Breaking news. Good news. All the remaining scrap metal on the Port of Bellingham's dock has been loaded on the last ship. It will sail soon, if it has not already left. No more scrap metal recycling on our downtown waterfront. There will be no frantic trucking of the remaining metal through our city streets. This is all confirmed by Riley Sweeney.
ABC recycling has until October to fully vacate our waterfront - remove their equipment and vacate their office and such. But the late night noise and the metallic dust with possible toxins drifting over our downtown and residential neighborhoods is now behind us. Whew.
Has the Port of Bellingham learned a lesson? I very much doubt that. The Port has a habit going back decades of making bone headed decisions. We seriously need to increase our 3 member commission to 5 members and give common sense a chance to participate. Right now, one commissioner with a looney idea only needs to convince or bully one other commissioner and the deed is done. Or it might be the Executive Director who has the looney idea and the commissioners are afraid to deny him his fantasy. No hearings, not public notification of pending decision, no procedures. Call a meeting with 24 hour notice, two votes for the action, close the meeting within minutes and that is it. Absurd way to run a county taxed government agency.
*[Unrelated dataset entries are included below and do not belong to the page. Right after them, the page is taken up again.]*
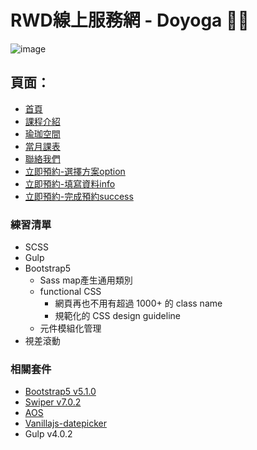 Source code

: # RWD線上服務網 - Doyoga 🧘🏾

![image](https://github.com/zyan-c/doyoga/blob/master/doyoga-gh.gif)

## 頁面：

- [首頁](https://zyan-c.github.io/doyoga/index.html)
- [課程介紹](https://zyan-c.github.io/doyoga/course-intro.html)
- [瑜珈空間](https://zyan-c.github.io/doyoga/space-intro.html)
- [當月課表](https://zyan-c.github.io/doyoga/schedule-intro.html)
- [聯絡我們](https://zyan-c.github.io/doyoga/contact.html)
- [立即預約-選擇方案option](https://zyan-c.github.io/doyoga/booking-optionv2.html)
- [立即預約-填寫資料info](https://zyan-c.github.io/doyoga/booking-info.html)
- [立即預約-完成預約success](https://zyan-c.github.io/doyoga/booking-success.html)

### 練習清單

- SCSS
- Gulp
- Bootstrap5
  - Sass map產生通用類別
  - functional CSS
    - 網頁再也不用有超過 1000+ 的 class name
    - 規範化的 CSS design guideline
  - 元件模組化管理
- 視差滾動

### 相關套件

- [Bootstrap5 v5.1.0](https://getbootstrap.com/)
- [Swiper v7.0.2](https://swiperjs.com/)
- [AOS](https://michalsnik.github.io/aos/)
- [Vanillajs-datepicker](https://mymth.github.io/vanillajs-datepicker/#/)
- Gulp v4.0.2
We should stop blaming ABC and focus on the Port.
One more tidbit. The ship with the last load of scrap metal is sailing to Bangladesh - yep half way around the world to the country near India.
Comments by Readers
David Netboy
Jun 11, 2024Yes, the last of the ABC scrap metal dump has been scraped up and loaded into the Ken Haru with a cadential roaring and clattering that dominated the soundscape of an otherwise beautiful weekend. The effect was so toxic that even as the Ken Haru headed out to sea, those of us who had been engaged early on in pointing out the folly of having imported to our waterfront a known noisy and hazardous polluting operation were ultimately mystified about how this could have happened.
Since there was no proper paper trail that should have preceeded final permission for ABC to commence operations at the Port and no opportunity for citizen input into the Port’s decision to sign an extended contract with this questionable industrial entity, it is impossible to assign responsibility for the multiple evasions that were necessary to set ABC in motion. Where was the SEPA checklist that should have portended the inevitable air and water pollution resulting from open storage of stupendous amounts of rusted scrap adjacent to a federal waterway? Where was any application for licensure mandatory in Washington State for scrap metal dealers? Where was the record of any discussion of how this operation might fit into the new Urban Village zoning at the Log Pond site where we’ve been treated to the repellent view of several enormous mountains of rusted scrap?
To reinforce John’s surmise that we’ve not seen the last of such misbehavior from the Port, consider that they could only send ABC packing after they’d invented a False Narrative about the termination of their contract. According to this story, which I fear will become the official history, the Port has always taken on the role of the protector of the waterfront environment, air and aquatic. And wnen it became clear that ABC was polluting the ground water and was unresponsive to DOE citations for abysmal husbandry of their work environment, even then there was no move to send them off.
By that time we had been bombarding the Commissioners with empirical evidence about the environmental hazards of unsorted scrap metal stored on bare ground. Repeated attempts to get the attention of Blake Lyon the Planning Director for the Port Planned Action Ordinance, the statutes under which ABC was likely operating at the Port were rudely rebuffed. He repeatedly endorsed their erroneous zoning categorization which exempted them from SEPA scrutiny. Cargo it seemed was cargo whether boulders, scrap metal or plutonium.
But I think that the growing empirical evidence mined from the BMC, the WAC and from exhaustive studies of pollution associated with scrap metal recycling especially in California ports that we concerned Bellingham citizens both private and organized under savethewaterfront.org brought into the public square could no longer be ignored by the Port. And they began to look for a way to rectify their error in judgment without admitting that they erred.
And in the end ABC gave them a perfect opportunity to terminate the contract with a comical episode of trying to dock a loaded barge at the Port without proper permission. And in an instant they were gone. With a bit of massage of the events, the Port could pretend that it had always been aware of the potential for ABC being an environmental hazard. And but for that, the univited berthing request might have been overlooked etc etc.
The real message is that had we citizens not been aggressively outraged and proactive, we’d still be hearing the lunatic “music” of scrap loading on every formerly quiet weekend and trying to avoid the sight of mountains of rusted defunct machine parts perfectly situated in our View Corridors like a raised middle finger to our Waterfront Plan.